Finerenone

	File:Finerenone.svg
Systematic (IUPAC) name
	(4S)-4-(4-Cyano-2-methoxyphenyl)-5-ethoxy-2,8-dimethyl-1,4-dihydro-1,6-naphthyridine-3-carboxamide
Clinical data
Legal status	Investigational;
Routes of; administration	Oral
Identifiers
CAS Number	1050477-31-0
ATC code	none
PubChem	CID: 60150535
ChemSpider	28669387
UNII	DE2O63YV8R
KEGG	D10633
ChEMBL	CHEMBL2181927
Synonyms	BAY 94-8862
Chemical data
Formula	C21H22N4O3
Molecular mass	378.42 g/mol
	SMILES CCOc1c2c(c(cn1)C)NC(=C([C@H]2c3ccc(cc3OC)C#N)C(=O)N)C ;
	InChI InChI=1S/C21H22N4O3/c1-5-28-21-18-17(14-7-6-13(9-22)8-15(14)27-4)16(20(23)26)12(3)25-19(18)11(2)10-24-21/h6-8,10,17,25H,5H2,1-4H3,(H2,23,26)/t17-/m1/s1 ; Key:BTBHLEZXCOBLCY-QGZVFWFLSA-N ;

Finerenone (INN, USAN) (developmental code name BAY-94-8862) is a non-steroidal antimineralocorticoid that is in phase III clinical trials for the treatment of chronic heart failure as of October 2015^[update]. It has less relative affinity to other steroid hormone receptors than currently available antimineralocorticoids such as eplerenone and spironolactone, which should result in fewer adverse effects like gynaecomastia, impotence, and low sex drive.^[1]^[2]

Pharmacology

Finerenone blocks mineralocorticoid receptors, which makes it a potassium-sparing diuretic.

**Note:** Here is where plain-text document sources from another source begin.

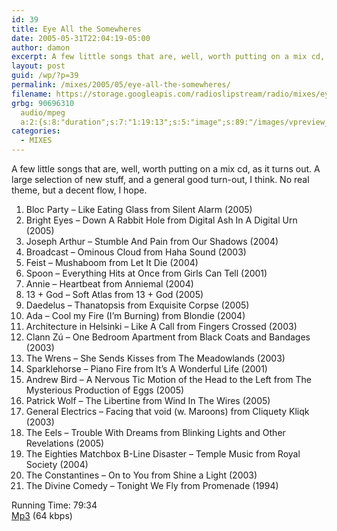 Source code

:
 ```yaml
---
id: 39
title: Eye All the Somewheres
date: 2005-05-31T22:04:19-05:00
author: damon
excerpt: A few little songs that are, well, worth putting on a mix cd, as it turns out. A large selection of new stuff, and a general good turn-out, I think. No real theme, but a decent flow, I hope.
layout: post
guid: /wp/?p=39
permalink: /mixes/2005/05/eye-all-the-somewheres/
filename: https://storage.googleapis.com/radioslipstream/radio/mixes/eye_all_the_somewheres.mp3
grbg: 90696310
  audio/mpeg
  a:2:{s:8:"duration";s:7:"1:19:13";s:5:"image";s:89:"/images/vpreview_center.png";}
categories:
  - MIXES
---
```


A few little songs that are, well, worth putting on a mix cd, as it turns out. A large selection of new stuff, and a general good turn-out, I think. No real theme, but a decent flow, I hope.

1. Bloc Party – Like Eating Glass from Silent Alarm (2005)
2. Bright Eyes – Down A Rabbit Hole from Digital Ash In A Digital Urn (2005)
3. Joseph Arthur – Stumble And Pain from Our Shadows (2004)
4. Broadcast – Ominous Cloud from Haha Sound (2003)
5. Feist – Mushaboom from Let It Die (2004)
6. Spoon – Everything Hits at Once from Girls Can Tell (2001)
7. Annie – Heartbeat from Anniemal (2004)
8. 13 + God – Soft Atlas from 13 + God (2005)
9. Daedelus – Thanatopsis from Exquisite Corpse (2005)
10. Ada – Cool my Fire (I’m Burning) from Blondie (2004)
11. Architecture in Helsinki – Like A Call from Fingers Crossed (2003)
12. Clann Zú – One Bedroom Apartment from Black Coats and Bandages (2003)
13. The Wrens – She Sends Kisses from The Meadowlands (2003)
14. Sparklehorse – Piano Fire from It’s A Wonderful Life (2001)
15. Andrew Bird – A Nervous Tic Motion of the Head to the Left from The Mysterious Production of Eggs (2005)
16. Patrick Wolf – The Libertine from Wind In The Wires (2005)
17. General Electrics – Facing that void (w. Maroons) from Cliquety Kliqk (2003)
18. The Eels – Trouble With Dreams from Blinking Lights and Other Revelations (2005)
19. The Eighties Matchbox B-Line Disaster – Temple Music from Royal Society (2004)
20. The Constantines – On to You from Shine a Light (2003)
21. The Divine Comedy – Tonight We Fly from Promenade (1994)

Running Time: 79:34  
[Mp3](/songs/eyeallthesomewheres.mp3) (64 kbps)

This table compares inhibitory (blocking) concentrations (IC₅₀, unit: nM) of three antimineralocorticoids. Mineralocorticoid receptor inhibition is responsible for the desired action of the drugs, whereas inhibition of the other receptors potentially leads to side effects. Lower values mean stronger inhibition.^[1]

	Spironolactone	Eplerenone	Finerenone
Mineralocorticoid receptor	24	990	18
Glucocorticoid receptor	2400	22,000	>10,000
Androgen receptor	77	21,200	>10,000
Progesterone receptor	740	31,200	>10,000

The above-listed drugs have insignificant affinity for the estrogen receptor.

Chemistry

Unlike currently marketed antimineralocorticoids, finerenone is not a steroid but a dihydropyridine derivative.

Research

The drug is also being investigated in early trials for the treatment of diabetic nephropathy.^[3]

References

↑ ^1.0 ^1.1 Schubert-Zsilavecz, M, Wurglics, M, Neue Arzneimittel Herbst 2015 (German)
↑ Lua error in package.lua at line 80: module 'strict' not found.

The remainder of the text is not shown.